Week One: PBS

The current administration’s budget blueprint calls for the privatization of public broadcasting, and the complete elimination of the National Endowment for the Arts (NEA) and National Endowment for the Humanities (NEH). These organizations fund a large portion of the budgets for NPR, PBS, and other arts programs, and also provide individual grants enabling writers and artists to devote more time to their creative projects. Learn more about NEH and access an easy tool to email your Reps here.

This week we donated to PBS (Public Broadcasting Service), which is a membership nonprofit organization of 350 public TV stations. PBS viewers are found in 82% of all U.S. households, equal to over 200 million people. Numerous studies have rated PBS as #1 in public trust, the top educational media brand, and an “excellent” value for tax dollars. Public media is the platform for well-known programs such as Sesame Street that provide literacy and math learning opportunities for millions of young children across the country.
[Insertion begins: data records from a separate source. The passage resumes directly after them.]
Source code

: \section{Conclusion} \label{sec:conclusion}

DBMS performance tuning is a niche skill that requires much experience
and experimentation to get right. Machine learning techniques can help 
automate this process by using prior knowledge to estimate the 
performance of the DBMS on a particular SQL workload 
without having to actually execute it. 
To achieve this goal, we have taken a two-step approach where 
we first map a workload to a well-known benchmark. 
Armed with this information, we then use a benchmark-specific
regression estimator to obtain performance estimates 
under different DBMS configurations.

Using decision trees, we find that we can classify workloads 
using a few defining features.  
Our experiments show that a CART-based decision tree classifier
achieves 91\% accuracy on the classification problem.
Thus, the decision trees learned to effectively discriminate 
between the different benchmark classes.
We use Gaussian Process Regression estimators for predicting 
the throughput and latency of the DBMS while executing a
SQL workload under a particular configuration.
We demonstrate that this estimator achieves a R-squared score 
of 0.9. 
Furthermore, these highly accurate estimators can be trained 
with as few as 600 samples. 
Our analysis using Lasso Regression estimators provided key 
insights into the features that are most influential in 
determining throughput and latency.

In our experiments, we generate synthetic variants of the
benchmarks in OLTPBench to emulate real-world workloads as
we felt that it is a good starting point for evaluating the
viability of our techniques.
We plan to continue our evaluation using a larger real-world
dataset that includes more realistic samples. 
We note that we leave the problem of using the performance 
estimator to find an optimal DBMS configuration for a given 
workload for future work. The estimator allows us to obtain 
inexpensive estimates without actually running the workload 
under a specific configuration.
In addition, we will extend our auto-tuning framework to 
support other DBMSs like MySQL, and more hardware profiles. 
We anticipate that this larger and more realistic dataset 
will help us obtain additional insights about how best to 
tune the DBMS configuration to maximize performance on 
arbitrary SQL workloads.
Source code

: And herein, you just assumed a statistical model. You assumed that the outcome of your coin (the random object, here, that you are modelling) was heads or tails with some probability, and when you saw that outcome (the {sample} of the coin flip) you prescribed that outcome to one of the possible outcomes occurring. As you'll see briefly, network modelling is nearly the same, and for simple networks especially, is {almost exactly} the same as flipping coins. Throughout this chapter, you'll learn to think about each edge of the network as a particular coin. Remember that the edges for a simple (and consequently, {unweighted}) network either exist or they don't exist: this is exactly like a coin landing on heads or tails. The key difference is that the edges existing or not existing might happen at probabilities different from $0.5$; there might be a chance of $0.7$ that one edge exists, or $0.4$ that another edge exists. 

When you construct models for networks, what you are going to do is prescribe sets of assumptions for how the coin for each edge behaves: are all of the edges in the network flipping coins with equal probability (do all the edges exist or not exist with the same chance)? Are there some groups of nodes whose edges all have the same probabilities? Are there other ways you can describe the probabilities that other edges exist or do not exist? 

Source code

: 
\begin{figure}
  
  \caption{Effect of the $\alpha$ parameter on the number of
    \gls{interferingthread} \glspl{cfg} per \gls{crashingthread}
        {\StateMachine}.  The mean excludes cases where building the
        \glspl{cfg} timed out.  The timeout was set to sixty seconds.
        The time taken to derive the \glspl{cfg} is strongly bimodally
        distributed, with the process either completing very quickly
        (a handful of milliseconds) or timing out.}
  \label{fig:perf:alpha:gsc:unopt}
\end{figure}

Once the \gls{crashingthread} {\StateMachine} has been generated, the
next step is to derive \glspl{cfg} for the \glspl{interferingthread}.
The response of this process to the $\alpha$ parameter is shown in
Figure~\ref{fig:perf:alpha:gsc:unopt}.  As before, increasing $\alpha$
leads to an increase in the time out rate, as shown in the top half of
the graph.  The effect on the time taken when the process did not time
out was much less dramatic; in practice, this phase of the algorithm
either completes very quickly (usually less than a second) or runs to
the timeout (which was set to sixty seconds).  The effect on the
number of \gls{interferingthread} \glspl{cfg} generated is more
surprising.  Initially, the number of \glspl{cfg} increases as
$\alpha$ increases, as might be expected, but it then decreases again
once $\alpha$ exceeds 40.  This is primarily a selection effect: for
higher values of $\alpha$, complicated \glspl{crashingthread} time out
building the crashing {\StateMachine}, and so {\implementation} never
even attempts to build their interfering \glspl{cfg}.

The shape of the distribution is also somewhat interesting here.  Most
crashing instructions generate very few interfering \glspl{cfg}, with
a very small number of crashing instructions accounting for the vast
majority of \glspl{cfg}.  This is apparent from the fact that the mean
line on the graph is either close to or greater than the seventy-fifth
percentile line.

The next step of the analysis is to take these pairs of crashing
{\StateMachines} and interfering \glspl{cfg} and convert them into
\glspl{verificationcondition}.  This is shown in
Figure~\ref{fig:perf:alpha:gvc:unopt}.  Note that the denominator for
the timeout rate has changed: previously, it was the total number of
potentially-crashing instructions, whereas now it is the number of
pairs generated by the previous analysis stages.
It’s hard to imagine a world without Oscar the Grouch, Bert and Ernie, and Big Bird. Both of us grew up watching–and learning–from Sesame Street and other PBS shows, and we hope to one day watch these shows with our own children. As adults, we do not watch too much television, but programming on PBS enriches our lives with insightful, entertaining and informative shows like Between the Lines With Barry Kibrick and Downton Abbey. Public Broadcasting is a vital means for everyone across our nation to have access to knowledge, news, and great storytelling.